An autopsy is set to be carried out and police are investigating the death, which is common practice for all sudden deaths, Irish police said.
Price, who was originally from Belfast but was living in Dublin, was part of an IRA unit that bombed a number of buildings in London during the 1970s.
After being convicted for her role in the Old Bailey bombing, she was sentenced to life in prison with her sister, Marion, and Gerry Kelly, who is a Sinn Fein representative in the Northern Ireland Assembly.
She later went on a hunger strike seeking to serve out her sentence in Northern Ireland. After securing a transfer to a prison in Armagh she was released in 1981.
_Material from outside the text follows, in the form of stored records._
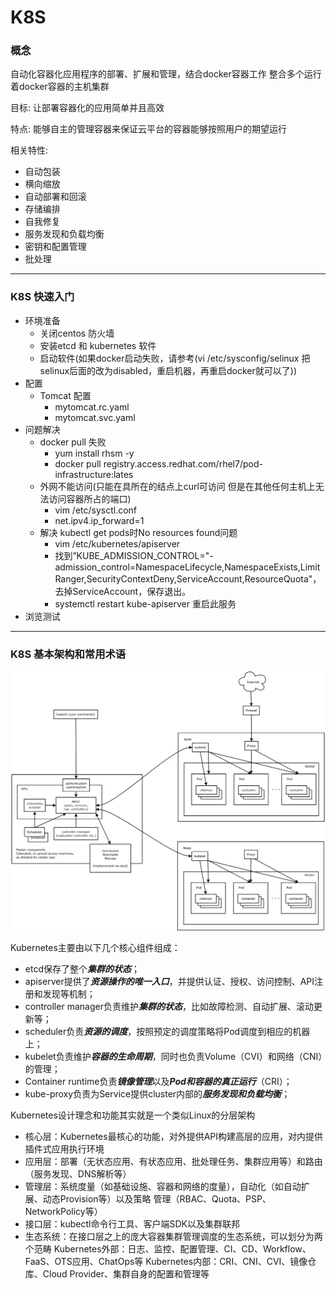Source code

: # K8S

### 概念

自动化容器化应用程序的部署、扩展和管理，结合docker容器工作 整合多个运行着docker容器的主机集群

目标: 让部署容器化的应用简单并且高效

特点: 能够自主的管理容器来保证云平台的容器能够按照用户的期望运行

相关特性: 

- 自动包装
- 横向缩放
- 自动部署和回滚
- 存储编排
- 自我修复
- 服务发现和负载均衡
- 密钥和配置管理
- 批处理

------

### K8S 快速入门

- 环境准备
  - 关闭centos 防火墙
  - 安装etcd 和 kubernetes 软件
  - 启动软件(如果docker启动失败，请参考(vi /etc/sysconfig/selinux 把selinux后面的改为disabled，重启机器，再重启docker就可以了))
- 配置
  - Tomcat 配置 
    - mytomcat.rc.yaml	
    - mytomcat.svc.yaml
- 问题解决
  - docker pull 失败
    - yum install rhsm -y
    - docker pull registry.access.redhat.com/rhel7/pod-infrastructure:lates
  - 外网不能访问(只能在具所在的结点上curl可访问 但是在其他任何主机上无法访问容器所占的端口)
    - vim /etc/sysctl.conf
    - net.ipv4.ip_forward=1
  - 解决 kubectl get pods时No resources found问题 
    - vim /etc/kubernetes/apiserver 
    - 找到”KUBE_ADMISSION_CONTROL="- admission_control=NamespaceLifecycle,NamespaceExists,LimitRanger,SecurityContextDeny,ServiceAccount,ResourceQuota"，去掉ServiceAccount，保存退出。
    - systemctl restart kube-apiserver 重启此服务
- 浏览测试

------

### K8S 基本架构和常用术语

![704717-20170304103633345-155330022](k8s.assets/704717-20170304103633345-155330022.png)

Kubernetes主要由以下几个核心组件组成：

- etcd保存了整个***集群的状态***； 
- apiserver提供了***资源操作的唯一入口***，并提供认证、授权、访问控制、API注册和发现等机制； 
- controller manager负责维护***集群的状态***，比如故障检测、自动扩展、滚动更新等； 
- scheduler负责***资源的调度***，按照预定的调度策略将Pod调度到相应的机器上； 
- kubelet负责维护***容器的生命周期***，同时也负责Volume（CVI）和网络（CNI）的管理； 
- Container runtime负责***镜像管理***以及***Pod和容器的真正运行***（CRI）； 
- kube-proxy负责为Service提供cluster内部的***服务发现和负载均衡***；

Kubernetes设计理念和功能其实就是一个类似Linux的分层架构 

- 核心层：Kubernetes最核心的功能，对外提供API构建高层的应用，对内提供插件式应用执行环境 
- 应用层：部署（无状态应用、有状态应用、批处理任务、集群应用等）和路由（服务发现、DNS解析等） 
- 管理层：系统度量（如基础设施、容器和网络的度量），自动化（如自动扩展、动态Provision等）以及策略 管理（RBAC、Quota、PSP、NetworkPolicy等） 
- 接口层：kubectl命令行工具、客户端SDK以及集群联邦 
- 生态系统：在接口层之上的庞大容器集群管理调度的生态系统，可以划分为两个范畴 Kubernetes外部：日志、监控、配置管理、CI、CD、Workflow、FaaS、OTS应用、ChatOps等 Kubernetes内部：CRI、CNI、CVI、镜像仓库、Cloud Provider、集群自身的配置和管理等







































































































































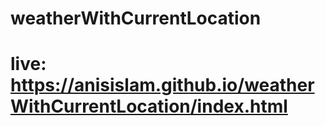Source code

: # weatherWithCurrentLocation
# live: https://anisislam.github.io/weatherWithCurrentLocation/index.html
Price was also one of a number of high-profile IRA members who gave accounts of their past to Boston College in a series of interviews as part of the US university's oral history of the Northern Ireland conflict.
Sinn Fein Party president Gerry Adams has always denied Price's claims he was a high-level IRA commander in the 1970s and that he had been involved in ordering the death of a Belfast widow, Jean McConville, who was abducted and killed by the IRA in 1972.
In a series of media interviews, Price said she had driven the mother of 10 away from her home before she was murdered by the IRA.
Adams said on Thursday: "I have known Dolours for a very long time. She endured great hardship during her time in prison in the 1970s, enduring a hunger strike which included force feeding for over 200 days.
"In more recent years she has had many personal trials."
Price married the actor Stephen Rea in the 1980s but they divorced in 2003. The couple have two sons, Danny and Oscar.
The Police Service of Northern Ireland (PSNI) has begun legal proceedings in the United States to obtain the Boston College transcripts.
The college has argued that to release them would put lives at risk as the project was undertaken on the agreement that details would not be released until after the death of the interviewee.
The US Supreme Court put a stay on the handover of the papers in October last year.
In a statement, Boston College extended its condolences to the Price family but said it was inappropriate to speculate on the effect her death may have on the ongoing court proceedings.